What the task requires:
Using the data below, gather each line that includes the word "multicolumn".

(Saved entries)
◆ ◆ ◆

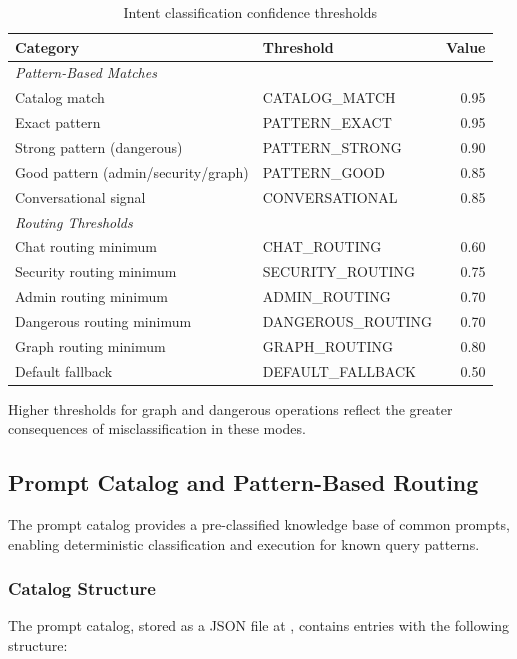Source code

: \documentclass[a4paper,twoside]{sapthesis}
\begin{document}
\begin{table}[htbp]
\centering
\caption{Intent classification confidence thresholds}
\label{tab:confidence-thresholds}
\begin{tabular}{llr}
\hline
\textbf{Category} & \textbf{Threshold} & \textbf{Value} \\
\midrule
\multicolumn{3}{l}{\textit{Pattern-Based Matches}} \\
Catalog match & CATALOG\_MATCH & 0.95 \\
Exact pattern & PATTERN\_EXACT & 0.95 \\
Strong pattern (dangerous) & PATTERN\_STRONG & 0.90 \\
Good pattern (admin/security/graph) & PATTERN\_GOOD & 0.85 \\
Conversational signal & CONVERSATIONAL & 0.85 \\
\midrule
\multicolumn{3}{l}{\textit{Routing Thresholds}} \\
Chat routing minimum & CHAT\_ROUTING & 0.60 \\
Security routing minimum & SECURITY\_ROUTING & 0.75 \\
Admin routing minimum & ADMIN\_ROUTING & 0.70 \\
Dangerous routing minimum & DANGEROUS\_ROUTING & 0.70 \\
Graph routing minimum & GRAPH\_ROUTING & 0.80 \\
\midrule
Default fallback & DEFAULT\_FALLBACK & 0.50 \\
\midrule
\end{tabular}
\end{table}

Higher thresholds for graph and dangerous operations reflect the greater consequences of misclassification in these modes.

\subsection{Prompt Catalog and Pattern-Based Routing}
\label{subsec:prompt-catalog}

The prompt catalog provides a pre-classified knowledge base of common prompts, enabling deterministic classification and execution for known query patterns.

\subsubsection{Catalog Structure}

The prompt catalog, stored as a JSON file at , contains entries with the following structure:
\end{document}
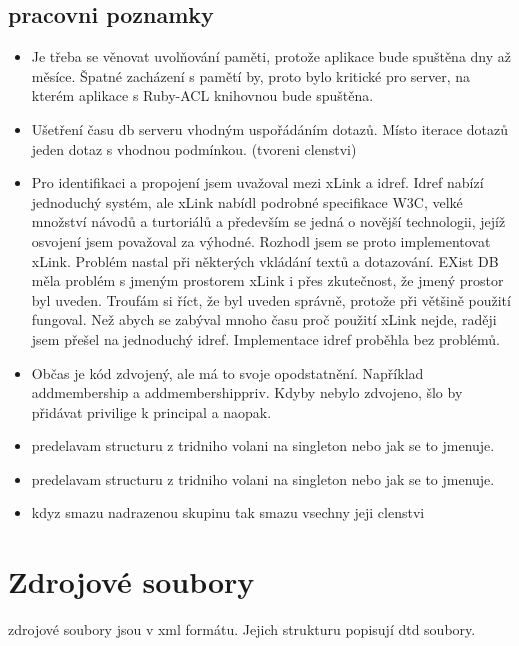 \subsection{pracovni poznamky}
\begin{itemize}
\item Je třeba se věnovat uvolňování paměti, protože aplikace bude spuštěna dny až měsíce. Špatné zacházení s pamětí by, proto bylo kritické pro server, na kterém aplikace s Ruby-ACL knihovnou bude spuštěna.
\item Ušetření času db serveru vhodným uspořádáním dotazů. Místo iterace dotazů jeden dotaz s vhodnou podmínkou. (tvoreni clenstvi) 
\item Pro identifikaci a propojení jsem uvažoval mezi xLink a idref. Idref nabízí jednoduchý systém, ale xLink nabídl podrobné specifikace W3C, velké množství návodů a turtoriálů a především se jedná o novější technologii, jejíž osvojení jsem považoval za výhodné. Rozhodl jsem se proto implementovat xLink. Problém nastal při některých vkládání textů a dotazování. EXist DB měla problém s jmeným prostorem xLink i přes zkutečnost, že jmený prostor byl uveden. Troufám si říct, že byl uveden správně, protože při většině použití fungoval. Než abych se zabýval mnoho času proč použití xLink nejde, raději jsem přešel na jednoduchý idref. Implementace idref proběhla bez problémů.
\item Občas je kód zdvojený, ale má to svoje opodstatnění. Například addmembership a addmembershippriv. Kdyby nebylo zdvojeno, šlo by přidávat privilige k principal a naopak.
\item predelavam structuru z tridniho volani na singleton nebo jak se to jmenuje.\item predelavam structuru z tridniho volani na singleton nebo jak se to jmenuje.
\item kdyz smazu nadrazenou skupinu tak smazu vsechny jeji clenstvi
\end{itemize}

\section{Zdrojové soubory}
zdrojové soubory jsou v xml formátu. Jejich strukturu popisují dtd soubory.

◆ ◆ ◆

Answer space:
\multicolumn{3}{l}{\textit{Pattern-Based Matches}} \\
\multicolumn{3}{l}{\textit{Routing Thresholds}} \\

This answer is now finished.